Study material:
────────

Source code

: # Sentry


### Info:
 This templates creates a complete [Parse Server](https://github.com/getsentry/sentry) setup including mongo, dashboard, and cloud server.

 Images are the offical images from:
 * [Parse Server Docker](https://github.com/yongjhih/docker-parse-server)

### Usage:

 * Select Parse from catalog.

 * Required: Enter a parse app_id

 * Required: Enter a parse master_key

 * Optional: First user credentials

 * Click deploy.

────────

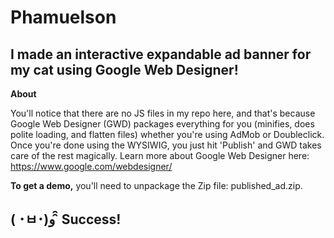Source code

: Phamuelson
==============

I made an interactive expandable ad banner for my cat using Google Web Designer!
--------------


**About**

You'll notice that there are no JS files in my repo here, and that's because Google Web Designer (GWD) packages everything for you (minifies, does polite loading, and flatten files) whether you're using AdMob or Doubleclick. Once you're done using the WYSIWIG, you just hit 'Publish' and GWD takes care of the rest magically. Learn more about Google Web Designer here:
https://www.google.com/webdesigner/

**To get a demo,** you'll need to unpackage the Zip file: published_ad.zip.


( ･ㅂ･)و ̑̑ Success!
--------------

────────

Exercise: Copy each line above that contains the string "Required".

Result below:
 * Required: Enter a parse app_id
 * Required: Enter a parse master_key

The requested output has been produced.